**Exercise aim:** The response should contain all of the records, copied exactly, and none of the images.

Records for processing below:

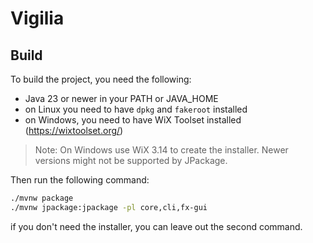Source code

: # Vigilia

## Build

To build the project, you need the following:

- Java 23 or newer in your PATH or JAVA_HOME
- on Linux you need to have `dpkg` and `fakeroot` installed
- on Windows, you need to have WiX Toolset installed (https://wixtoolset.org/)

> Note: On Windows use WiX 3.14 to create the installer. Newer versions might not be supported by JPackage.

Then run the following command:

```bash
./mvnw package
./mvnw jpackage:jpackage -pl core,cli,fx-gui
```

if you don't need the installer, you can leave out the second command.
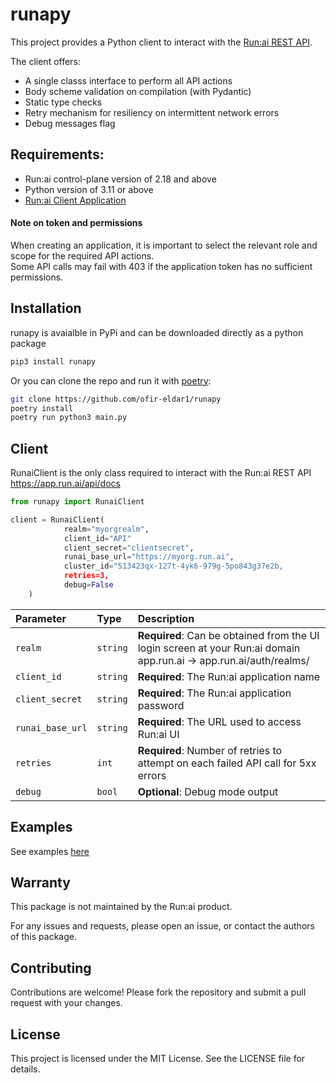 # runapy

This project provides a Python client to interact with the [Run:ai REST API](https://app.run.ai/api/docs).

 The client offers:
- A single classs interface to perform all API actions
- Body scheme validation on compilation (with Pydantic)
- Static type checks
- Retry mechanism for resiliency on intermittent network errors
- Debug messages flag

## Requirements:
 - Run:ai control-plane version of 2.18 and above
 - Python version of 3.11 or above
 - [Run:ai Client Application](https://docs.run.ai/v2.13/developer/rest-auth/#create-a-client-application)

 #### Note on token and permissions
When creating an application, it is important to select the relevant role and scope for the required API actions.\
Some API calls may fail with 403 if the application token has no sufficient permissions.

## Installation

runapy is avaialble in PyPi and can be downloaded directly as a python package
```bash
pip3 install runapy
```

Or you can clone the repo and run it with [poetry](https://python-poetry.org/docs/):
```bash
git clone https://github.com/ofir-eldar1/runapy
poetry install
poetry run python3 main.py

```
## Client

RunaiClient is the only class required to interact with the Run:ai REST API https://app.run.ai/api/docs

```python
from runapy import RunaiClient

client = RunaiClient(
            realm="myorgrealm",
            client_id="API"
            client_secret="clientsecret",
            runai_base_url="https://myorg.run.ai",
            cluster_id="513423qx-127t-4yk6-979g-5po843g37e2b,
            retries=3,
            debug=False
    )
```
| Parameter | Type     | Description                       |
| :-------- | :------- | :-------------------------------- |
| `realm`      | `string` | **Required**: Can be obtained from the UI login screen at your Run:ai domain app.run.ai -> app.run.ai/auth/realms/<realm>|
| `client_id`      | `string` | **Required**: The Run:ai application name |
| `client_secret`      | `string` | **Required**: The Run:ai application password |
| `runai_base_url`      | `string` | **Required**: The URL used to access Run:ai UI|
| `retries`      | `int` | **Required**: Number of retries to attempt on each failed API call for 5xx errors |
| `debug`      | `bool` | **Optional**: Debug mode output |

## Examples
See examples [here](examples/)

## Warranty
This package is not maintained by the Run:ai product.

For any issues and requests, please open an issue, or contact the authors of this package.

## Contributing
Contributions are welcome! Please fork the repository and submit a pull request with your changes.

## License
This project is licensed under the MIT License. 
See the LICENSE file for details.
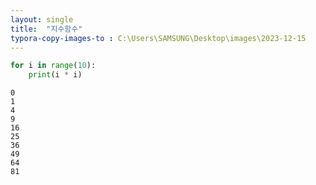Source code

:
 ```yaml
---
layout: single
title:  "지수함수"
typora-copy-images-to : C:\Users\SAMSUNG\Desktop\images\2023-12-15
---
```


```python
for i in range(10):
    print(i * i)
```

    0
    1
    4
    9
    16
    25
    36
    49
    64
    81
    


```python

```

End of Records for processing.

**Your solution:**
Source code

: # Vigilia

## Build

To build the project, you need the following:

- Java 23 or newer in your PATH or JAVA_HOME
- on Linux you need to have `dpkg` and `fakeroot` installed
- on Windows, you need to have WiX Toolset installed (https://wixtoolset.org/)

> Note: On Windows use WiX 3.14 to create the installer. Newer versions might not be supported by JPackage.

Then run the following command:

```bash
./mvnw package
./mvnw jpackage:jpackage -pl core,cli,fx-gui
```

if you don't need the installer, you can leave out the second command.
 # runapy

This project provides a Python client to interact with the [Run:ai REST API](https://app.run.ai/api/docs).

 The client offers:
- A single classs interface to perform all API actions
- Body scheme validation on compilation (with Pydantic)
- Static type checks
- Retry mechanism for resiliency on intermittent network errors
- Debug messages flag

## Requirements:
 - Run:ai control-plane version of 2.18 and above
 - Python version of 3.11 or above
 - [Run:ai Client Application](https://docs.run.ai/v2.13/developer/rest-auth/#create-a-client-application)

 #### Note on token and permissions
When creating an application, it is important to select the relevant role and scope for the required API actions.\
Some API calls may fail with 403 if the application token has no sufficient permissions.

## Installation

runapy is avaialble in PyPi and can be downloaded directly as a python package
```bash
pip3 install runapy
```

Or you can clone the repo and run it with [poetry](https://python-poetry.org/docs/):
```bash
git clone https://github.com/ofir-eldar1/runapy
poetry install
poetry run python3 main.py

```
## Client

RunaiClient is the only class required to interact with the Run:ai REST API https://app.run.ai/api/docs

```python
from runapy import RunaiClient

client = RunaiClient(
            realm="myorgrealm",
            client_id="API"
            client_secret="clientsecret",
            runai_base_url="https://myorg.run.ai",
            cluster_id="513423qx-127t-4yk6-979g-5po843g37e2b,
            retries=3,
            debug=False
    )
```
| Parameter | Type     | Description                       |
| :-------- | :------- | :-------------------------------- |
| `realm`      | `string` | **Required**: Can be obtained from the UI login screen at your Run:ai domain app.run.ai -> app.run.ai/auth/realms/<realm>|
| `client_id`      | `string` | **Required**: The Run:ai application name |
| `client_secret`      | `string` | **Required**: The Run:ai application password |
| `runai_base_url`      | `string` | **Required**: The URL used to access Run:ai UI|
| `retries`      | `int` | **Required**: Number of retries to attempt on each failed API call for 5xx errors |
| `debug`      | `bool` | **Optional**: Debug mode output |

## Examples
See examples [here](examples/)

## Warranty
This package is not maintained by the Run:ai product.

For any issues and requests, please open an issue, or contact the authors of this package.

## Contributing
Contributions are welcome! Please fork the repository and submit a pull request with your changes.

## License
This project is licensed under the MIT License. 
See the LICENSE file for details.
Source code

:
 ```yaml
---
layout: single
title:  "지수함수"
typora-copy-images-to : C:\Users\SAMSUNG\Desktop\images\2023-12-15
---
```


```python
for i in range(10):
    print(i * i)
```

    0
    1
    4
    9
    16
    25
    36
    49
    64
    81
    


```python

```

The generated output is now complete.